For ages, I’ve been seeing the art and posts by Allison Horst and Alison Hill and others about this penguin dataset. I’m so excited to have a chance to work with the data, because I expect it to become a staple in my teaching. Love the idea of using the penguin dataset, among many reasons because it is connected to scientific queries and research. From the palmerpenguin vignette:
Data were collected and made available by Dr. Kristen Gorman and the Palmer Station, Antarctica LTER, a member of the Long Term Ecological Research Network.
Existing in their own package, palmerpenguins, the data are straightforward to download. Yay for data packages!!
head(penguins)
## # A tibble: 6 x 8
## species island bill_length_mm bill_depth_mm flipper_length_… body_mass_g sex
## <fct> <fct> <dbl> <dbl> <int> <int> <fct>
## 1 Adelie Torge… 39.1 18.7 181 3750 male
## 2 Adelie Torge… 39.5 17.4 186 3800 fema…
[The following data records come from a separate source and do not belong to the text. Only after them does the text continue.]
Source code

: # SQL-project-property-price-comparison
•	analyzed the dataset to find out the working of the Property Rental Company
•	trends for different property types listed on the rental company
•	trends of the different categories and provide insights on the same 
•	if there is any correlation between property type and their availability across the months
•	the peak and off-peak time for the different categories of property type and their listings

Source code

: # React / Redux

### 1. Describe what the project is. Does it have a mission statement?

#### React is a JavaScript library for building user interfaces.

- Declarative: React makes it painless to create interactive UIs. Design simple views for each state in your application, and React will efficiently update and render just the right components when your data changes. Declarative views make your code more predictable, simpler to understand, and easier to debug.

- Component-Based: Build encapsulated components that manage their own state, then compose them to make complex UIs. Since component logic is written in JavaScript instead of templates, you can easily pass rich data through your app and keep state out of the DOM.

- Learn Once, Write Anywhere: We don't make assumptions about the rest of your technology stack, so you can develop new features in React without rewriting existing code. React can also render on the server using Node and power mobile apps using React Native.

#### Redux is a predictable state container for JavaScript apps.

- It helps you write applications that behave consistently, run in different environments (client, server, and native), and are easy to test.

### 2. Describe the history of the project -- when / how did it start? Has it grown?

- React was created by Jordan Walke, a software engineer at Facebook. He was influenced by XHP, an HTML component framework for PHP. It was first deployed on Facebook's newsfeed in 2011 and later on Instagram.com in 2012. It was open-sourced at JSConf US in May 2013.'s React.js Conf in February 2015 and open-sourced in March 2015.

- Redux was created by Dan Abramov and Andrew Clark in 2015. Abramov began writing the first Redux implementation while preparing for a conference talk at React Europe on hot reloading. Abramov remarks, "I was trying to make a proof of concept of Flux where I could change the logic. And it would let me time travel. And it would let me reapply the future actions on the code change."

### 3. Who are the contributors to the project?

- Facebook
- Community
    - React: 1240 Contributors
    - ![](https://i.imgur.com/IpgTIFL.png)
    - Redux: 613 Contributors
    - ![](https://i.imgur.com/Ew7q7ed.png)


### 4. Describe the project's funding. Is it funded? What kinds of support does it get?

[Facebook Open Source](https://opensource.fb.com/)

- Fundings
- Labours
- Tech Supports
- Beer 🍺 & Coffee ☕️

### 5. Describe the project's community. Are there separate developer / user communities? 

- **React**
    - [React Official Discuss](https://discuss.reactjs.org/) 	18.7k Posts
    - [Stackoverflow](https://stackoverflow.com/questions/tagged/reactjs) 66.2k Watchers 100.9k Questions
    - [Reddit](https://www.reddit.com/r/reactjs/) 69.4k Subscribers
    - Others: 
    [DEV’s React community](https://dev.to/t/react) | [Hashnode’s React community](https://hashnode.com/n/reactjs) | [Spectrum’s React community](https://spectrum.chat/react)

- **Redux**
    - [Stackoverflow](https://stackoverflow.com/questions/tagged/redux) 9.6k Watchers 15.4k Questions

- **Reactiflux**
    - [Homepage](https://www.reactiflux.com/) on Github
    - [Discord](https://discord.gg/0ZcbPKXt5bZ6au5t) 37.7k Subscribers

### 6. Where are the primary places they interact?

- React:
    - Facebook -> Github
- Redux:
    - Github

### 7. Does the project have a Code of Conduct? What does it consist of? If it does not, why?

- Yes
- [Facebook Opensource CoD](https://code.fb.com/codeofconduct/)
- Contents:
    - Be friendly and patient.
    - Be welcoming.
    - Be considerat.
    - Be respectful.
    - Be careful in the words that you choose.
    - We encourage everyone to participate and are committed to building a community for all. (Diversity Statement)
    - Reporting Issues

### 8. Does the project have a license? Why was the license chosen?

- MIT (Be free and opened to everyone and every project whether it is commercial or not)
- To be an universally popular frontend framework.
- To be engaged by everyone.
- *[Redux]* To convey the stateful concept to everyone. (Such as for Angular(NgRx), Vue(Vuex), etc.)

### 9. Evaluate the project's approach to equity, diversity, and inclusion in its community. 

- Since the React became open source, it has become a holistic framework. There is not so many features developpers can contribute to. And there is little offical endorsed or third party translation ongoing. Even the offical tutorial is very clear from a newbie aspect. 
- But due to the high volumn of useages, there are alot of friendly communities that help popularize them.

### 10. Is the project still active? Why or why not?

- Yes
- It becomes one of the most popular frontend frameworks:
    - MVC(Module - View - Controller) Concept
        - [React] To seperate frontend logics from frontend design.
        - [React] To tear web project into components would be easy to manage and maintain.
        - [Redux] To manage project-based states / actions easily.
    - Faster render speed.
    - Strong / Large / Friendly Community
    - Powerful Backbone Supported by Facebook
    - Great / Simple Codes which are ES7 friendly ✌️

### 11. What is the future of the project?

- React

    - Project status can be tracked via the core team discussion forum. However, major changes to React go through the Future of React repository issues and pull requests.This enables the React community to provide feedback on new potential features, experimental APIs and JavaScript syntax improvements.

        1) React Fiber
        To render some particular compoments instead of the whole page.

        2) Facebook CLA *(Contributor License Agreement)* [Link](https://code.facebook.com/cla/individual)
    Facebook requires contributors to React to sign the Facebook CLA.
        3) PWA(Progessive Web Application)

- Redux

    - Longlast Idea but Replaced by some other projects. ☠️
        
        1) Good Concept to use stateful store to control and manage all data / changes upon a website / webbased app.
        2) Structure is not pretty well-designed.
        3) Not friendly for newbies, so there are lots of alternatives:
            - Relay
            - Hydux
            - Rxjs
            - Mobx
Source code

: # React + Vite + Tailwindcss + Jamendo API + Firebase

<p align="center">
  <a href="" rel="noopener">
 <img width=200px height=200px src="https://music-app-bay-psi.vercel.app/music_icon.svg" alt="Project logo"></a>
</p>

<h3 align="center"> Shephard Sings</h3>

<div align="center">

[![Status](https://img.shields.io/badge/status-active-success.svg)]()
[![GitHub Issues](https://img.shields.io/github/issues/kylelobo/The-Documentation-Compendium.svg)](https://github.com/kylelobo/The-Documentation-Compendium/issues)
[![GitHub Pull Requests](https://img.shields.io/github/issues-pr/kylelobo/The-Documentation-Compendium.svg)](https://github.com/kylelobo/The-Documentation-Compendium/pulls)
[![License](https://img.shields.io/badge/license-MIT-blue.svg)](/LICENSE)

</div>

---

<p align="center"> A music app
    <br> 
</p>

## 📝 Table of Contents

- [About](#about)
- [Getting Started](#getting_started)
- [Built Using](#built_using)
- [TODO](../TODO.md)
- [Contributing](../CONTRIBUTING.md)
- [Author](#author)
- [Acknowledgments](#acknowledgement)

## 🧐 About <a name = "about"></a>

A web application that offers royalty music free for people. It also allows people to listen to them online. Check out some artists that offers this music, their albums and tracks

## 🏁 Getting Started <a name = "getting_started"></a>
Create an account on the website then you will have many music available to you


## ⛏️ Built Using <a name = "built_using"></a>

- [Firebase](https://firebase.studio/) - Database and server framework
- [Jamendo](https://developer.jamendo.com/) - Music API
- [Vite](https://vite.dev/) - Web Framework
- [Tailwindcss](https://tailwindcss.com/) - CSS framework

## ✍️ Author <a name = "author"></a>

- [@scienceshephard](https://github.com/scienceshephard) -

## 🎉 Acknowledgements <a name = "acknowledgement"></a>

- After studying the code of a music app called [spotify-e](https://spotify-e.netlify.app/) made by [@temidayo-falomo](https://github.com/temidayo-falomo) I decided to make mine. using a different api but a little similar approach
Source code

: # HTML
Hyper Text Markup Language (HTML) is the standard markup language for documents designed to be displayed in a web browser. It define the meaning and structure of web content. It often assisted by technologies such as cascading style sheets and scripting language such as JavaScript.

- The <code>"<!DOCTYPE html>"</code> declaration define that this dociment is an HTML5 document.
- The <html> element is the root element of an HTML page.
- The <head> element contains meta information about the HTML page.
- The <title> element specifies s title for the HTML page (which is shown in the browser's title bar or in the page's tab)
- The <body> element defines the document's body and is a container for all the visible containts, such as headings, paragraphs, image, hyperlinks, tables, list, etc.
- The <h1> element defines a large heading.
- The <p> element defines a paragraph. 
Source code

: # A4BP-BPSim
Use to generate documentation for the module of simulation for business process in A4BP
## 3 Adelie Torge… 40.3 18 195 3250 fema…
## 4 Adelie Torge… NA NA NA NA <NA>
## 5 Adelie Torge… 36.7 19.3 193 3450 fema…
## 6 Adelie Torge… 39.3 20.6 190 3650 male
## # … with 1 more variable: year <int>
ggplot(penguins,aes(x = flipper_length_mm, y = bill_length_mm,
color = species)) +
geom_point() +
geom_smooth(method = "lm", se = FALSE) +
facet_wrap(~island)
One of the main tools I use in introductory statistics is the infer package which includes methods for inference through randomization, bootstrapping, and mathematical models.
\(H_0: p_1 - p_2 = 0\)
don’t reject \(H_0\)
stat_2prop <- penguins %>%
filter(species %in% c("Gentoo", "Chinstrap")) %>%
specify(sex ~ species, success = "female") %>%
calculate(stat = "diff in props", order = c("Gentoo", "Chinstrap"))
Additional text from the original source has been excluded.